AGOA : éclairage sur les relations Etats-Unis – Afrique

Le 14 juin 2012 se tenait, dans les locaux du département d’Etat américain à Washington, le forum consacré à l’Agoa (African Growth and Opportunity Act). L’occasion de faire le point sur les relations entre l’Afrique Subsaharienne et les Etats-Unis.

 La délégation ivoirienne menée par son Premier ministre Jeannot Ahoussou Kouadio était venue en avance, dès le 9 juin, aux Etats-Unis afin de préparer ce forum. Pour cause : la Côte d’Ivoire y serait mise à l’honneur. Après avoir retrouvé son éligibilité à la loi, le forum du 14 juin était l’occasion pour l’administration américaine d’officialiser l’arrivée effective de la Côte d’Ivoire dans le « système » Agoa. « Cette entrée est une formidable aubaine. Cela permettra aux produits africains de pénétrer les marchés internationaux », s’extasiait alors le ministre ivoirien de l’Industrie Moussa Dosso dans les colonnes de Côte-d’Ivoire Economie.

 L’Agoa fonctionne sur le principe du gagnant-gagnant

Qu’est-ce exactement que l’Agoa ? L’African Growth Opportunity Act est créé le 18 juin 2000, en complément du Trade and Development Act. Au-delà de la loi, l’Agoa est avant tout un outil macroéconomique permettant le développement de l’économie libérale sur le continent africain. La possibilité pour les pays d’Afrique subsaharienne d’exporter de nombreux produits sans droits de douane constitue une aubaine considérable.
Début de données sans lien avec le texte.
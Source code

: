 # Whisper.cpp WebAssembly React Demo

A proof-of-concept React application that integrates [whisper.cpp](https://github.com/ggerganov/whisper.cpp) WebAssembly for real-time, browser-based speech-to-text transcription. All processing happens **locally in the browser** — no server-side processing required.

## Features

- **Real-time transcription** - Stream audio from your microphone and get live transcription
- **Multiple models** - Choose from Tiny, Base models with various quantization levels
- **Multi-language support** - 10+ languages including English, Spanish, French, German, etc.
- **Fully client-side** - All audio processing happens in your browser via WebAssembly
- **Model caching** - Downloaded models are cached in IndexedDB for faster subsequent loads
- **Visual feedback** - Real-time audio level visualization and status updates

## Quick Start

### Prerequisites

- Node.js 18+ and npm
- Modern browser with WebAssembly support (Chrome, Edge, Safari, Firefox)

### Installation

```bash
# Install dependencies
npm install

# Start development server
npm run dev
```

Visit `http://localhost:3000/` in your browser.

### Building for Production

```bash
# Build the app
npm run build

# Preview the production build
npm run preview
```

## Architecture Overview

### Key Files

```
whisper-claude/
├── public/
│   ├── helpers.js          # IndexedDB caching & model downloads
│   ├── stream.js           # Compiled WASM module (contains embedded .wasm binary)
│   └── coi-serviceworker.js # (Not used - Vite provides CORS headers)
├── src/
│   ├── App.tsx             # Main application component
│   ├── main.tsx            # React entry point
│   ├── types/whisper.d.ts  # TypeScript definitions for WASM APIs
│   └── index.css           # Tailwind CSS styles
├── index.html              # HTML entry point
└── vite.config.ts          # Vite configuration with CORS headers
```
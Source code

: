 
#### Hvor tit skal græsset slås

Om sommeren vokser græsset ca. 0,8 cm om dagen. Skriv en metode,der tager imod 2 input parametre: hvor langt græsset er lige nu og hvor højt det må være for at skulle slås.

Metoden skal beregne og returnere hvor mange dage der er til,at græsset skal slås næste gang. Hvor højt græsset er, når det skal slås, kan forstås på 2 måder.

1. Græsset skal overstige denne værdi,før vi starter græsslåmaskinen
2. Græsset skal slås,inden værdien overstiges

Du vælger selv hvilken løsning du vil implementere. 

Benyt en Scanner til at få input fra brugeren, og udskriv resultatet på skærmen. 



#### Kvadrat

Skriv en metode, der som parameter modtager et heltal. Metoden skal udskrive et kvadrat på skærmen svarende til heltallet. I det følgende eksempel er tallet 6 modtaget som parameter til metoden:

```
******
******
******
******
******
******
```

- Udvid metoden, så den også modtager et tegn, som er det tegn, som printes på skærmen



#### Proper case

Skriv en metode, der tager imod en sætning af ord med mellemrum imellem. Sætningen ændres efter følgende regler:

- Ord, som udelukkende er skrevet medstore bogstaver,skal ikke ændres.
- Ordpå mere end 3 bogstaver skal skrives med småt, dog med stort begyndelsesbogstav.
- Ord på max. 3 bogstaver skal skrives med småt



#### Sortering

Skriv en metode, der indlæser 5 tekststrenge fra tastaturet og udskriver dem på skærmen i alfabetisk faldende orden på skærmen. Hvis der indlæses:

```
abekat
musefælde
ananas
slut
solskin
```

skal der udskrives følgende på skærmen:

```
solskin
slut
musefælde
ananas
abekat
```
Les pays africains peuvent de ce fait pénétrer un marché très fortement concurrentiel auquel ils n’auraient que difficilement accès sans ces dérogations. Mais au-delà des relations avec les seuls Etats-Unis, c’est un signal fort qui est envoyé au monde entier. Répondre aux exigences de performances du marché américain et bénéficier de partenariats avec des entreprises américaines, renforce indiscutablement la visibilité et la compétitivité des entreprises africaines à travers le globe. Dans le cas ivoirien, l’adhésion à l’Agoa va permettre au pays d’exporter pas moins de 6 400 produits, issus de secteurs divers comme l’agriculture, les minerais, l’acier ou encore le textile.

Que l’on ne s’y trompe pas. L’Agoa offre également de nombreux avantages aux Etats-Unis. Par l’Agoa, la première puissance mondiale retrouve une place de choix dans les échanges avec l’Afrique subsaharienne. Avec l’accroissement de la concurrence internationale, venue d’Europe mais surtout d’Asie, l’Agoa permet aux Etats-Unis de bénéficier d’un privilège implicite dans l’importation de ressources du continent noir, comme le pétrole.

 Tous les pays africains ne peuvent aujourd’hui prétendre adhérer à l’Agoa, bien que 42 pays sur les 54 du continent participent au programme. Des critères stricts d’adhésion sont nécessaires pour pouvoir présenter candidature. Parmi les critères essentiels, la bonne tenue du climat politique, la consolidation de la paix via des élections transparentes et démocratiques et le respect des droits de l’Homme.  Autant de conditions diplomatiques qui ont contribué à faire perdre à la Côte d’Ivoire son statut de pays éligible en 2004. Statut que le pays ne retrouvera que le 25 octobre 2011, à la faveur de la fin des troubles politiques.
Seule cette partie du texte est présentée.